MDAS and operator precedence

In evaluating the second of these equations:

b = g/(2h)
c = g/4
h

do you divide by four, then multiply that result by h?

Web sources are about equally split between saying the MDAS precedence order means “do all operators that are either multiplication or division in a left to right order, then all that are either addition or subtraction in a left to right order” and saying it means do all multiplications, then all divisions, etc.

The fellow down the hall says that Excel now has trained everybody to do “all divisions, then all multiplications…”. Weird - dunno if true. But the reference I’m reading is from 1983 and probably predates spreadsheet influences.

Note that the first equation provides a hint that if h in the second equation were to wind up in the denominator it would have been made explicit with parentheses.

What say the Dopers?

More gleanings:
In C++ and in Excel and in SAS (a statistics package), it looks like M and D are of equal rank and they are both evaluated in relative order determined only by their left-to-right order.

I still think a/b*c is dangerous notation, though, especially considering how many people seem to think all the multiplications are to be done before any of the divisions.

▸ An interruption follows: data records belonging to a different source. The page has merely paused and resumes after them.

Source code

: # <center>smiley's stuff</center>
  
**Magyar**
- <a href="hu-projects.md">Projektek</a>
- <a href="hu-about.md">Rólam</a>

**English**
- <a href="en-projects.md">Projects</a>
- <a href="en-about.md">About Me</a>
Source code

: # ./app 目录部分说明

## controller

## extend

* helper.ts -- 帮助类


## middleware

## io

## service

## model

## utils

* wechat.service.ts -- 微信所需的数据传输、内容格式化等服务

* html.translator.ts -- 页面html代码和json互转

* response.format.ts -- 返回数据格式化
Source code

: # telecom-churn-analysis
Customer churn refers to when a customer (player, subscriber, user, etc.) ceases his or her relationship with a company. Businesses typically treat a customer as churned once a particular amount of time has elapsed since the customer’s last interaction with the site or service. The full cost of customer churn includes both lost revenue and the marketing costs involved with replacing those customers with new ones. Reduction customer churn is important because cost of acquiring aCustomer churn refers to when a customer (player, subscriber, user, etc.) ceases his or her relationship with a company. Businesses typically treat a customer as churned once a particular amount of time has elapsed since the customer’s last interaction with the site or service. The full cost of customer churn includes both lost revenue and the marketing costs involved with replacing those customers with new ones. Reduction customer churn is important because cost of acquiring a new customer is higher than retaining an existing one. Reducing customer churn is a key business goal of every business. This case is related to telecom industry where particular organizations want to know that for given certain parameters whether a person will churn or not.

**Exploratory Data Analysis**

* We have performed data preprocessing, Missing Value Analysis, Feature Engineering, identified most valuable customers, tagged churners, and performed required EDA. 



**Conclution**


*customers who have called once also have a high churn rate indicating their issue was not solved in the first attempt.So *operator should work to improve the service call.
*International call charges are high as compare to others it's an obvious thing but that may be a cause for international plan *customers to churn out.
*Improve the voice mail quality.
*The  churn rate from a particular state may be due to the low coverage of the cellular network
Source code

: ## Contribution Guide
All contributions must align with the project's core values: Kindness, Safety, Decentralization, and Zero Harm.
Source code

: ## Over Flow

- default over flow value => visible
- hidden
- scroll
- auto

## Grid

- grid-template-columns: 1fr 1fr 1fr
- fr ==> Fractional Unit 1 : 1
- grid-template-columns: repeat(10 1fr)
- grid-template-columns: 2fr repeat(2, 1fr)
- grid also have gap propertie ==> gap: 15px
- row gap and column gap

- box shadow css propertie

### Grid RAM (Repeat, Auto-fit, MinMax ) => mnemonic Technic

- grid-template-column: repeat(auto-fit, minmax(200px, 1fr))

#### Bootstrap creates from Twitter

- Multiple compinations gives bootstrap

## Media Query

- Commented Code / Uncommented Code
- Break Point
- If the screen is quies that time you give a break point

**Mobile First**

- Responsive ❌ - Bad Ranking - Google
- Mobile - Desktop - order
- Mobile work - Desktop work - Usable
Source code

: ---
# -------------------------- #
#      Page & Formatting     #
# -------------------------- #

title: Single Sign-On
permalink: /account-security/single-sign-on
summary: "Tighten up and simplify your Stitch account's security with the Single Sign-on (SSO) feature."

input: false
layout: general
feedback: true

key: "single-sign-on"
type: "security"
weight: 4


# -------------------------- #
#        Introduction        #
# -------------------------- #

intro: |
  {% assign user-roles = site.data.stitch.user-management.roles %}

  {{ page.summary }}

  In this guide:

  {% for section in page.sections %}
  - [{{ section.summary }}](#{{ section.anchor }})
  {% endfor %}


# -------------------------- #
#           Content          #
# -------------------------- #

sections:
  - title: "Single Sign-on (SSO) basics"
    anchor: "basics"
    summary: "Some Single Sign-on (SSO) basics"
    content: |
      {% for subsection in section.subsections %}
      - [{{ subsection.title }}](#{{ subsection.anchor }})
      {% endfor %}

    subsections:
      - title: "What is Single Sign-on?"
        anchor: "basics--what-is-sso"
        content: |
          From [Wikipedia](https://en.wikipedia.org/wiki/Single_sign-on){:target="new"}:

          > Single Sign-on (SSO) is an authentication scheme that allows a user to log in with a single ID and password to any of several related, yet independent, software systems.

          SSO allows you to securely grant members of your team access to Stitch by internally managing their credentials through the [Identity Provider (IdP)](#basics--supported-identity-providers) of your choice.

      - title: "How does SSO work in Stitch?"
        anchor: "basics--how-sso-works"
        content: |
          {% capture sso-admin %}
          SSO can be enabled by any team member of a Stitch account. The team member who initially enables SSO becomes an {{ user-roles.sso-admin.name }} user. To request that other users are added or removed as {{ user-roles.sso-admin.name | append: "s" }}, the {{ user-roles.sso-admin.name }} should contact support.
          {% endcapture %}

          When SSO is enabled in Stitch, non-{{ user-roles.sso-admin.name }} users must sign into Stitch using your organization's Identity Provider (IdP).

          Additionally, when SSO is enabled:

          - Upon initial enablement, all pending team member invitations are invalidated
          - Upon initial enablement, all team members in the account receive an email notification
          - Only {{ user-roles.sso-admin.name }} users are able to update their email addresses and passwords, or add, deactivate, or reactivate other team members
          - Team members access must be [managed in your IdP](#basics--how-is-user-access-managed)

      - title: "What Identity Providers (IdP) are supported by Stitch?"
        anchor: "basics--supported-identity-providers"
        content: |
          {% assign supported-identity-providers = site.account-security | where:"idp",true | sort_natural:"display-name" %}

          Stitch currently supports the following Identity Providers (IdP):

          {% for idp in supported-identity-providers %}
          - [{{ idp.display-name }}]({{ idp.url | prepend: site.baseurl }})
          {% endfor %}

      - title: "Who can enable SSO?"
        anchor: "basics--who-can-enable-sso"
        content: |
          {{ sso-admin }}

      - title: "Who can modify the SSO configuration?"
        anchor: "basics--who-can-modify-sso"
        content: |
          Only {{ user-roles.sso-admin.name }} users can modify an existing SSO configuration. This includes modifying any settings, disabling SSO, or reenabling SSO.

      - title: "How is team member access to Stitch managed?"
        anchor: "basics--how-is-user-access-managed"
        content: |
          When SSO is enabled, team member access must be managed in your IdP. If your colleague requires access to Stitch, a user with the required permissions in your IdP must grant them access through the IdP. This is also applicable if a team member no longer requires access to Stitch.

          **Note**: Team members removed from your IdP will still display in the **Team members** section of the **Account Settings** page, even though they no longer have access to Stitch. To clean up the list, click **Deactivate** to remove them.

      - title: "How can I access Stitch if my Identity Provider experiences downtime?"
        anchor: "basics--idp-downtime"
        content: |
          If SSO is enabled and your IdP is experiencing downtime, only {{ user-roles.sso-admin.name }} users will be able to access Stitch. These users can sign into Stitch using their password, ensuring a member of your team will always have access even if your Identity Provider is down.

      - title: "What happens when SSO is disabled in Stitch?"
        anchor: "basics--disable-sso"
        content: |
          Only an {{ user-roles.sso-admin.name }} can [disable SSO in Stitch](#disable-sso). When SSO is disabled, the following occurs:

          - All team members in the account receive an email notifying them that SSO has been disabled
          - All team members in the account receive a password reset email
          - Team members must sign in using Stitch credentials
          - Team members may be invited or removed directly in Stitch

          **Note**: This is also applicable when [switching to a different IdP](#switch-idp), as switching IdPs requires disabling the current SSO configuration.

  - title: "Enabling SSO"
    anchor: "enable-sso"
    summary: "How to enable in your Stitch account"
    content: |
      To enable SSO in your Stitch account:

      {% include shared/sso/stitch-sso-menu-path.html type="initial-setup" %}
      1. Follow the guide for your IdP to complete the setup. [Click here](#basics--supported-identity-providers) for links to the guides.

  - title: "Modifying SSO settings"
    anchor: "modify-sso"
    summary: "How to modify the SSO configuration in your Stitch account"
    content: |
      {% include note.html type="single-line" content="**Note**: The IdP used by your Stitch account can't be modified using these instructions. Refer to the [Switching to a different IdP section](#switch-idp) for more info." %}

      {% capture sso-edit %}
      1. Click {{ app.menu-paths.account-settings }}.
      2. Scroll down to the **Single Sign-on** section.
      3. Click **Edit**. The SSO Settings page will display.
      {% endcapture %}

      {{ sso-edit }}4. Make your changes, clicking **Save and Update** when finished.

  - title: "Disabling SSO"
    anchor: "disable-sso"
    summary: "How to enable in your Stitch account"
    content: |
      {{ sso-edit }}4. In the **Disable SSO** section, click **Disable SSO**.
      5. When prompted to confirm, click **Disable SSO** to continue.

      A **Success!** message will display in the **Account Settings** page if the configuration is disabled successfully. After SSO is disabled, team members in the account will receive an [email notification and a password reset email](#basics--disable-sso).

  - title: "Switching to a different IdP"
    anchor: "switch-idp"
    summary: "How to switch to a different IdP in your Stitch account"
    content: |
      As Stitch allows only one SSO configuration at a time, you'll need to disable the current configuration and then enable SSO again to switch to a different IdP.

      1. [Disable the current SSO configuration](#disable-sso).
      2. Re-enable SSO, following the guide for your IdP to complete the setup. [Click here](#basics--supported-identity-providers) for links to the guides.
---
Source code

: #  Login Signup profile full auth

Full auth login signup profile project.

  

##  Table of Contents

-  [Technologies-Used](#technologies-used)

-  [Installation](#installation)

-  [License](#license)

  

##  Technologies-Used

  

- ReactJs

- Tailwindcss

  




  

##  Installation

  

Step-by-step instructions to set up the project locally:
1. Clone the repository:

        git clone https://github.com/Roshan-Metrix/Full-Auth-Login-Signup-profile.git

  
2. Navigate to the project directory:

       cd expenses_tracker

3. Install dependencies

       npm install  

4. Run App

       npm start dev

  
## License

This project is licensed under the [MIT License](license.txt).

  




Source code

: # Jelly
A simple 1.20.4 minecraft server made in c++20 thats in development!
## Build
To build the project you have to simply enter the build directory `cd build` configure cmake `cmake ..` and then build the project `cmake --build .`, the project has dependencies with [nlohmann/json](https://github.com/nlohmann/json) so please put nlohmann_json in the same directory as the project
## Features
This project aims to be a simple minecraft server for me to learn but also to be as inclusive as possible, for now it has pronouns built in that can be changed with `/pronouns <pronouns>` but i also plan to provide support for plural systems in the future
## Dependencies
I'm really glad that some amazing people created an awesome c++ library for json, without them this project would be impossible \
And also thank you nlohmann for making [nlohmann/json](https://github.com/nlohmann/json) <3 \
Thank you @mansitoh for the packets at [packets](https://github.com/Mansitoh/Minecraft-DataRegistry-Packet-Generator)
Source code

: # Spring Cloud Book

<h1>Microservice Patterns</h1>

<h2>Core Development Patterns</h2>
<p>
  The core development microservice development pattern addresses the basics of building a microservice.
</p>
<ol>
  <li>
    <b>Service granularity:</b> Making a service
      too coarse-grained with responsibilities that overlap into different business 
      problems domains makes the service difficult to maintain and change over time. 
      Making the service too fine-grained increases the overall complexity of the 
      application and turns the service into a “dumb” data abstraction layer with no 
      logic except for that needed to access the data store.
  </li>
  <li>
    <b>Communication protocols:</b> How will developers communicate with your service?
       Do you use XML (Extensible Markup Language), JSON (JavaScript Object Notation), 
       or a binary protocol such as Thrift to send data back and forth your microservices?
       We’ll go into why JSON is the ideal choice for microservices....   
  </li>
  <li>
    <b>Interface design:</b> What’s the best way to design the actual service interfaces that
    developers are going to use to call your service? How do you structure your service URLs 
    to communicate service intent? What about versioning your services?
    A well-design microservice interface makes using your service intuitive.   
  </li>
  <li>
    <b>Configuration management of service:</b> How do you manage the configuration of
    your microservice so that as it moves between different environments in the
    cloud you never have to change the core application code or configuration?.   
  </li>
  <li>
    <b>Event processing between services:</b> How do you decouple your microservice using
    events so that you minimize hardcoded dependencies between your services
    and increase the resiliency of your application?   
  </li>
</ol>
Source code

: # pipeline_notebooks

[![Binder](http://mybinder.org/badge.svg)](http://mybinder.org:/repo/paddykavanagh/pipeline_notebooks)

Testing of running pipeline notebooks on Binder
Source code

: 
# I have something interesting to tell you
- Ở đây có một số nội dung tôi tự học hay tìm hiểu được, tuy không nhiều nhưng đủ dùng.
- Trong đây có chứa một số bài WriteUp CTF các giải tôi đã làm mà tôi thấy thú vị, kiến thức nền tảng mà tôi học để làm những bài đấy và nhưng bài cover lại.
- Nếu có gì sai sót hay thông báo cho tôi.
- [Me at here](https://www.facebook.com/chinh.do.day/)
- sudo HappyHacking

I thought it was standard that a/b*c = (a/b)*c, and Maple (one of the big computer algebra systems) evaluates it that way.

Agreed. This is the first time I’ve ever heard of the possibility of multiplication and division having different precedence.

The way I see it, division is really just multiplication of the reciprocal, and should be treated as another multiplication. Similarly, subtraction is just addition of the negative.

Multiplication and division have equal precedence and are grouped left to right.

It is somewhat precarious to use any software implementation as a definition of arithmetic rules because they might not have implemented it rigorously. The result of division by zero is *not * “#DIV/0!”.

(I used to teach Ada, and Ada had the “quirk” of implementing the mod function exactly as is mathematically correct, rather than the way that C and many other languages implemented it. I would have to look it up to remember the specific difference, I think it had to do with the way negative numbers were treated, but there was no end to the discussion.)

Just remembered–at my school, we learnt the rules of operator precedence as BEDMAS* (Brackets, Exponentiation, Division, Multiplication, Addition, Subtraction). The only way BEDMAS and MDAS could both be correct is if division and multiplication have the same precedence.

*PEDMAS would be more correct but doesn’t have the word ‘bed’ in it.

Thanks, all - I’m happy concluding M and D typically have same rank, although unfortunately if people are not agreed about this it is hard to know what somebody means. My own worry is in interpreting other people’s statements.

It is interesting to google “my dear aunt sally” and see how many people state that M outranks D, which would change the value of a/b*c. The problem is, I think, that “MDAS” doesn’t express “(M<>D)(A<>S)”.

Yes, multiplication and division are inverses of each other. I see a deduction that extends that to the conclusion that notationally they enjoy equal rank, but that doesn’t necessarily imply that the notation would work that way. The underlying assumption is that a notational mechanism that occurs to us as sensible must be the one at work - which could be wrong because notational things themselves can be weird (why can the multiplication operator be left blank? why isn’t there a separate negation character? why can “=” imply an assertion or a test or an assignment?) or could be wrong because the sensibility that occurs to us is faulty or not the relevant one.

When I was in the 8th grade (~1971), my algebra teacher one day said with a great air of gravity, “Do you know my dear Aunt Sally? My dear Aunt Sally is dead.” We gasped. “And she’s buried in a gray box…” We gasped again. “…on page 84.” Page 84 of our algebra book was a gray box with a sidebar on operator precedence, which said that multiplication and division have equal precedence, as do addition and subtraction.